201. But who is setting the agenda?
202. How does one address one's work to a wide audience on the net
without getting caught up in the maelstrom of reorganizing protocols,
procedures, and versions?
203. Can I be expected to produce art that supports every browser?
204. If I do, will I have time to read this listserv?
205. The dictatorship of the proletariat, you remember?
206. So how do you collate this sort of reality with your analysis?
207. I don't know about posthuman. Maybe?
208. Does post happen to us or may we participate?
209. Are we still in the coming-about of the new syncretism, yes, the
creolizing into afrojewgreek?
210. (how many tribes or clans was it?)
211. effect?
212. NOW, extrapolation?
213. (how many nationalities is it?)
214. What practice could craft this attention to guide such an
experience of postself?
215. PREHUMAN?
216. But what kind of chaos would it spread?
217. Could there be a meme for intersubjective exchange?

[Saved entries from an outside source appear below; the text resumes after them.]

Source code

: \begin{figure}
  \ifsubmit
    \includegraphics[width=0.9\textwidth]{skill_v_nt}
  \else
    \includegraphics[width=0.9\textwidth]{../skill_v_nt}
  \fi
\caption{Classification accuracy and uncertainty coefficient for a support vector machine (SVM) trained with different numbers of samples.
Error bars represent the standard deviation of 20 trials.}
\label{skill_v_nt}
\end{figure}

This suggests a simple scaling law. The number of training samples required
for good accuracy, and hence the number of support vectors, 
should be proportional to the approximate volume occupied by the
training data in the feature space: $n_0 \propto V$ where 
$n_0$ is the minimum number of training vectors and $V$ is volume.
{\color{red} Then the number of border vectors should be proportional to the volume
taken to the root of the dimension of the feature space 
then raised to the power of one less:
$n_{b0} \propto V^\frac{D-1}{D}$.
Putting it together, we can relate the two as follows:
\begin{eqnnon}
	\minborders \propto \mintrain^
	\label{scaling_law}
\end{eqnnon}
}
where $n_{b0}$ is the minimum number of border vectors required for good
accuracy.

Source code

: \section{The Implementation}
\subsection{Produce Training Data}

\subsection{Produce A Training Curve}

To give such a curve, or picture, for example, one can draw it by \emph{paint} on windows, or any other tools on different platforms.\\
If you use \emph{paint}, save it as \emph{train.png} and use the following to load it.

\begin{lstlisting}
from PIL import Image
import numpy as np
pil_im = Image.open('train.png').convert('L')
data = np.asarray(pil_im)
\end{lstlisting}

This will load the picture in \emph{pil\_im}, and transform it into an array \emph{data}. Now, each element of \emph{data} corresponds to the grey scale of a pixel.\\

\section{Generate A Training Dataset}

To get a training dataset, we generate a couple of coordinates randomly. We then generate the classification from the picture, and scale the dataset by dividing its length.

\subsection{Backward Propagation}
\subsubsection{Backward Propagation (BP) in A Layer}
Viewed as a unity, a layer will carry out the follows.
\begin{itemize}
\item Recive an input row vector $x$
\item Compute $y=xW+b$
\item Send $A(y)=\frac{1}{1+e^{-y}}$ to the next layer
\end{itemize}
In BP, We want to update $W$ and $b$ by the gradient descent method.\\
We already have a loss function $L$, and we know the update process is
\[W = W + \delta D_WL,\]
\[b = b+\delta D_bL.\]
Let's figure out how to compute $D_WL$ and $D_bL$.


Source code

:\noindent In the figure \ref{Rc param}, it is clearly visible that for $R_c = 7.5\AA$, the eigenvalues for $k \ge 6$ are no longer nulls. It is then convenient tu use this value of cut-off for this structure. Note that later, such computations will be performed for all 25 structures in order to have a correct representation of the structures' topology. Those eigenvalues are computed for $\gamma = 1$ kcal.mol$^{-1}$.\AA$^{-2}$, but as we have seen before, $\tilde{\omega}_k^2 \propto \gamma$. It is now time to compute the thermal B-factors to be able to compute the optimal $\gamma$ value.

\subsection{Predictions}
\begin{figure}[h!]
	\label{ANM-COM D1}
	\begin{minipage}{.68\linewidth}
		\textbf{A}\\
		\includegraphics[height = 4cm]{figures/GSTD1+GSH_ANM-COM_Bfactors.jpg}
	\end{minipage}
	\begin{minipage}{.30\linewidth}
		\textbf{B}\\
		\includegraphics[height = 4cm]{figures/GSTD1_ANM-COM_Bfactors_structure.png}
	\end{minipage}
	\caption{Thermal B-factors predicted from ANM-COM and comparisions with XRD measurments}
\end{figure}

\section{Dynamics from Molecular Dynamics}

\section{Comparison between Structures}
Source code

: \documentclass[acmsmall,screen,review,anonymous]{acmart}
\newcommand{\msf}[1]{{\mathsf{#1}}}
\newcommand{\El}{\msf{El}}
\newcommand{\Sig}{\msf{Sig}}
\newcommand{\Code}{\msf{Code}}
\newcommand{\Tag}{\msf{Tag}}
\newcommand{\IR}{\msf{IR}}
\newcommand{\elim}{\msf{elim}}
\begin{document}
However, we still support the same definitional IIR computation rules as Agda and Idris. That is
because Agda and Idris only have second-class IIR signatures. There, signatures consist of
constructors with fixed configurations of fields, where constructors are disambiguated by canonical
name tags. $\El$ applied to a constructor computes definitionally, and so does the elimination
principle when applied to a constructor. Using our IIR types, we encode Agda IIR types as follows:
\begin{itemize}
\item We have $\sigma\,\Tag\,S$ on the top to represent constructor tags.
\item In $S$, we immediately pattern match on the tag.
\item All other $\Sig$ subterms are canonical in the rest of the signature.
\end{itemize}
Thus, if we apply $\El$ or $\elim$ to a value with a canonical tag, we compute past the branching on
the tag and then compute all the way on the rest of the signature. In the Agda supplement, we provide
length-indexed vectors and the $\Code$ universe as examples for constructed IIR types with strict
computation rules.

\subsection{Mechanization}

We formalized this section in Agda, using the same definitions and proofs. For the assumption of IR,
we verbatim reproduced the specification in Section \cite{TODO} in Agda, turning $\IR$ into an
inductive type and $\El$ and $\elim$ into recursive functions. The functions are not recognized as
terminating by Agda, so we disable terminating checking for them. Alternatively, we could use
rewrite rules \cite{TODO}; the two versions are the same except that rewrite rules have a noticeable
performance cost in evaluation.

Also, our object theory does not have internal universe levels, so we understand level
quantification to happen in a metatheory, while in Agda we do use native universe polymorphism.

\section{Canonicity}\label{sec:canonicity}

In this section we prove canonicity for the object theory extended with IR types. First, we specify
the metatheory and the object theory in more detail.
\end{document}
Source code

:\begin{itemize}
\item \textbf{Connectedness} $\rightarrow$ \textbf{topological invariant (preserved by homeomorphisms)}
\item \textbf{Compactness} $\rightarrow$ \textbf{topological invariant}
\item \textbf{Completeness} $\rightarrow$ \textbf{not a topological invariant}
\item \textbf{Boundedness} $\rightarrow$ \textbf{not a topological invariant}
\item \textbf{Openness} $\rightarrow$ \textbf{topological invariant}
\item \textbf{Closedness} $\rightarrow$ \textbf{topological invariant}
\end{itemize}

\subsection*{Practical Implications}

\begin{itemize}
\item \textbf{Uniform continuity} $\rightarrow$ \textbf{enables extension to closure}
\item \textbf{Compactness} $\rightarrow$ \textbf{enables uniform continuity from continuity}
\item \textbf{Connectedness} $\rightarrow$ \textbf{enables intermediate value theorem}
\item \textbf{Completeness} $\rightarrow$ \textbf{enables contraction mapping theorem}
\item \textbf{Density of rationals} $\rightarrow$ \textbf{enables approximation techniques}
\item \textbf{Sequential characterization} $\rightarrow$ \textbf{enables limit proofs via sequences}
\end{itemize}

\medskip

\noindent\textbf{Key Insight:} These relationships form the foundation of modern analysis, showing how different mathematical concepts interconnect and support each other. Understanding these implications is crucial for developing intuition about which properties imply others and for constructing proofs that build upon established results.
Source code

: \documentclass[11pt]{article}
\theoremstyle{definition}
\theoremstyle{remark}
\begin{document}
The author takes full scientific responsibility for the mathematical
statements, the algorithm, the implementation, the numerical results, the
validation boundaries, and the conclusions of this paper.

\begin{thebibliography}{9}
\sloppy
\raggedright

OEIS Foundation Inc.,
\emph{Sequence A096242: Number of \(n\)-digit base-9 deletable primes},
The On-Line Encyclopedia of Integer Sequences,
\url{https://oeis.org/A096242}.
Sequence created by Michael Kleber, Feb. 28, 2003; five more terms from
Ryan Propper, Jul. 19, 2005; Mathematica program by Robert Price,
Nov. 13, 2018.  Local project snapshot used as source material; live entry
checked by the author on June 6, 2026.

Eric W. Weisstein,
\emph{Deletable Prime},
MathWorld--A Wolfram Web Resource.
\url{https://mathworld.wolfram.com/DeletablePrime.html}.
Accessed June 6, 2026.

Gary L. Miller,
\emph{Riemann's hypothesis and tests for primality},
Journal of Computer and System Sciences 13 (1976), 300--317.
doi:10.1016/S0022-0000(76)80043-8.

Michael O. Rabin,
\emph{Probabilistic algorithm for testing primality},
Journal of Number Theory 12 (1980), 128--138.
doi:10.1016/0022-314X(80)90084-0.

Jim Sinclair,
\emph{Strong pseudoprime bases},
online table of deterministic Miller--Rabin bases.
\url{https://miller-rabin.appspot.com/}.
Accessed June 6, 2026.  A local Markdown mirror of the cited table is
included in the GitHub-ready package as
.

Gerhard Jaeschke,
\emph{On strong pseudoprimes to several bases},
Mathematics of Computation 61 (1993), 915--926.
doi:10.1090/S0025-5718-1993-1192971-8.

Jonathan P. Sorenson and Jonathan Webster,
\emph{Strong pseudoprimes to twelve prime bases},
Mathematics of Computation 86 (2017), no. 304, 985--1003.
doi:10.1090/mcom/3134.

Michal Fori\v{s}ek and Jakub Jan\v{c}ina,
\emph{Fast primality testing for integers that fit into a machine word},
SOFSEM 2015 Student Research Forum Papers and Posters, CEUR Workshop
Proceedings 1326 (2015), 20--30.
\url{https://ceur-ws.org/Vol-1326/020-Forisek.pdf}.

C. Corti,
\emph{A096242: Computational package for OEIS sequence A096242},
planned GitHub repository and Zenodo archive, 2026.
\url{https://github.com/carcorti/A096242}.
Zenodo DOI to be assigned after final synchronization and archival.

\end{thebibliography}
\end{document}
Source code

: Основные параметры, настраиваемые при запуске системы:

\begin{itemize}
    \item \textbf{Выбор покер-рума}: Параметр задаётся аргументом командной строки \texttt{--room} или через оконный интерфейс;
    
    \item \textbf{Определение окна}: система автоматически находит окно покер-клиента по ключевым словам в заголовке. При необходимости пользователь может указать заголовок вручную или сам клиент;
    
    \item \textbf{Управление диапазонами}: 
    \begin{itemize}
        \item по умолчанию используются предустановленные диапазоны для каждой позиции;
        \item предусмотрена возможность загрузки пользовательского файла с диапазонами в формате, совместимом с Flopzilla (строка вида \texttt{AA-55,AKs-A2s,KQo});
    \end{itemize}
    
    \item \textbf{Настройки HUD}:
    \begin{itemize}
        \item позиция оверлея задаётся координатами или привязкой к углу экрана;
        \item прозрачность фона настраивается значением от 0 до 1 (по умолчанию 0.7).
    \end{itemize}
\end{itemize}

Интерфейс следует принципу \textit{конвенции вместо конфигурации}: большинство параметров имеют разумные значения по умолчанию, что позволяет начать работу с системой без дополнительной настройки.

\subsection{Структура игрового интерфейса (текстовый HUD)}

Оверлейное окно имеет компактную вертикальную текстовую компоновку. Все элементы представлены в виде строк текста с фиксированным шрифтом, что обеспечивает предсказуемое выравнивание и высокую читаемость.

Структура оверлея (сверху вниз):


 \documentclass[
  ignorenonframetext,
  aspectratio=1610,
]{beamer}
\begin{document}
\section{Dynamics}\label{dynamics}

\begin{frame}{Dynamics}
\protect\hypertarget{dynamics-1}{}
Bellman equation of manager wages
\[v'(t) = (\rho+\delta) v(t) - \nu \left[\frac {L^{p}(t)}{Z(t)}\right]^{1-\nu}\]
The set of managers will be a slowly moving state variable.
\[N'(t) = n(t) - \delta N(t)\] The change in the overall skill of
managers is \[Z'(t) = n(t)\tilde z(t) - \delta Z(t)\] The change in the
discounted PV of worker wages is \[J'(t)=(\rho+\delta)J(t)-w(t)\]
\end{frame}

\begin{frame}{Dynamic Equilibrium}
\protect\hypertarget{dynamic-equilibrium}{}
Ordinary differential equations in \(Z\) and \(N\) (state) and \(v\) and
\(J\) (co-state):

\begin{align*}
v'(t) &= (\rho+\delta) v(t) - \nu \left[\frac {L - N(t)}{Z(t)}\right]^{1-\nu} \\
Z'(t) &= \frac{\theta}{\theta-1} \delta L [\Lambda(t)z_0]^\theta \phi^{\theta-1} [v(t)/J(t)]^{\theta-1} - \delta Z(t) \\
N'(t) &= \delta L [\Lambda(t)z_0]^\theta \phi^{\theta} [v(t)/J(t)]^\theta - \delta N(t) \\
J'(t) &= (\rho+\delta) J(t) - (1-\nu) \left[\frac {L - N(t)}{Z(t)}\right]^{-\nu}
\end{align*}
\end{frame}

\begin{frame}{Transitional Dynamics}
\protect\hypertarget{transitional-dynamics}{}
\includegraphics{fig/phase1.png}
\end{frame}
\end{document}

218. For intelligent politics?
219. Not sheer diversity for diversity's sake, but a higher level of
evolution that preserves and re-articulates the best of human memory?
220. Would that kind of meme qualify as art somewhere?
221. How can I address the localized privledges in my life?
222. Given that computers can house "recombinant" digital elements of
image, sound, and text, how can the artist become an "author" of
responsive, self regulating systems that enable "intelligent" emergent
poetic responses to user interactivity via the encoding, mapping and
modelling of operative poetic elements?
223. How can such an environment enhance or trigger particular "states"
of consciousness in the user?
224. To what extent can we "re-frame" aspects of the consciousness of
the artist, via specific modes of "translation" of operative poetic
processes and poetic elements of image, sound, and text, within
functional computer-mediated networks?
225. Is it possible to have an electronic disturbance that will
significantly alter the Internet, even retrospectively, the way "Les
Demoiselles" altered visual representation and would that be a good
thing to happen?
226. Was the recent alteration of the Mexican Government Web Site by the
Zapatistas an effective intervention or like a Greenpeace publicity
stunt (effective but not the main event)?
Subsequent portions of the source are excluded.